*** EXERCISE DATA

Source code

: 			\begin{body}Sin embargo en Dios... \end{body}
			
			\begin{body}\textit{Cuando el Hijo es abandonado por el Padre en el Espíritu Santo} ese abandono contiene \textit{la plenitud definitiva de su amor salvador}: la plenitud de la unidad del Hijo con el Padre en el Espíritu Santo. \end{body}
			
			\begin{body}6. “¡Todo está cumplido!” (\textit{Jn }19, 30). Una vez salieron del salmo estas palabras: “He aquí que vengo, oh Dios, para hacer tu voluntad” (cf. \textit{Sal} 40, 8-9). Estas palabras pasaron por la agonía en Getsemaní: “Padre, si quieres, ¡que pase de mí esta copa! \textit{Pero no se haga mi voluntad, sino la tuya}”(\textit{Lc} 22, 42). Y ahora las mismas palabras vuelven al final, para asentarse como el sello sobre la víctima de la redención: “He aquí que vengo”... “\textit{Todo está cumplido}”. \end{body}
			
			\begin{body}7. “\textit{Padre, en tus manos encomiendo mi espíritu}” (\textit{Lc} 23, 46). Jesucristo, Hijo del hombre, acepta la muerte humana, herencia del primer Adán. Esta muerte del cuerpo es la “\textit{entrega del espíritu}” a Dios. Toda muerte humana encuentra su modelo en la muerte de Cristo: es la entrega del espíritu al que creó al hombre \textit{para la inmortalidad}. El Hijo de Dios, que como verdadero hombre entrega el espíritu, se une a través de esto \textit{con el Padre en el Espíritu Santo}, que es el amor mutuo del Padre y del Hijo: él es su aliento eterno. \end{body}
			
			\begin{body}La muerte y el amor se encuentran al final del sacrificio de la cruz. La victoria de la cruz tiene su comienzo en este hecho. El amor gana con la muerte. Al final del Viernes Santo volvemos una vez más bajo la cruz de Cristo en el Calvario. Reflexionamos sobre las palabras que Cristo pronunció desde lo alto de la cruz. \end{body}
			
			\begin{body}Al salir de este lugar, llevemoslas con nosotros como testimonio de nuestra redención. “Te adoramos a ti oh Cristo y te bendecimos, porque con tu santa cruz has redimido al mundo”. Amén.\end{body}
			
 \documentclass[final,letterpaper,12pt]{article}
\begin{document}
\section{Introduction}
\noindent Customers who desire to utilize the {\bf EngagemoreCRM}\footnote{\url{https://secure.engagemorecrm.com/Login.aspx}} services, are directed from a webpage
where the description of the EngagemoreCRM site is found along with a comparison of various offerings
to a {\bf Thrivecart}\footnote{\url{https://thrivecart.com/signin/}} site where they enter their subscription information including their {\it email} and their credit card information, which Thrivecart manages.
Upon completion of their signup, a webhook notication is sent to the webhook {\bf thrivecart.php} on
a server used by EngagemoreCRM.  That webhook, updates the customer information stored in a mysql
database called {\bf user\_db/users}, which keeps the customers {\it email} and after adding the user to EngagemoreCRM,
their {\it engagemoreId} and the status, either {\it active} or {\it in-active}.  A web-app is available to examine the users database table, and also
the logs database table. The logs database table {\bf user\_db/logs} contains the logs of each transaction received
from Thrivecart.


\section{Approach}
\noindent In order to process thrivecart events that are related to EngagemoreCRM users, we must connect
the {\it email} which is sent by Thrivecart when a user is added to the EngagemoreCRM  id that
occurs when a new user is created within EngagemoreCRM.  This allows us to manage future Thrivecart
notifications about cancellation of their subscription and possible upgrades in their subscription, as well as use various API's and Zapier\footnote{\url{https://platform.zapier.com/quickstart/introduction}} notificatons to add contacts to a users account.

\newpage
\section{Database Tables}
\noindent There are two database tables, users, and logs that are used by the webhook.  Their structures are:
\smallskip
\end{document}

******

### PROBLEM
Answer with the exact lines running from the one that contains "from Thrivecart." through the last line of the data. Include no other line.

### SOLUTION TO THIS PROBLEM
from Thrivecart.


\section{Approach}
\noindent In order to process thrivecart events that are related to EngagemoreCRM users, we must connect
the {\it email} which is sent by Thrivecart when a user is added to the EngagemoreCRM  id that
occurs when a new user is created within EngagemoreCRM.  This allows us to manage future Thrivecart
notifications about cancellation of their subscription and possible upgrades in their subscription, as well as use various API's and Zapier\footnote{\url{https://platform.zapier.com/quickstart/introduction}} notificatons to add contacts to a users account.

\newpage
\section{Database Tables}
\noindent There are two database tables, users, and logs that are used by the webhook.  Their structures are:
\smallskip
\end{document}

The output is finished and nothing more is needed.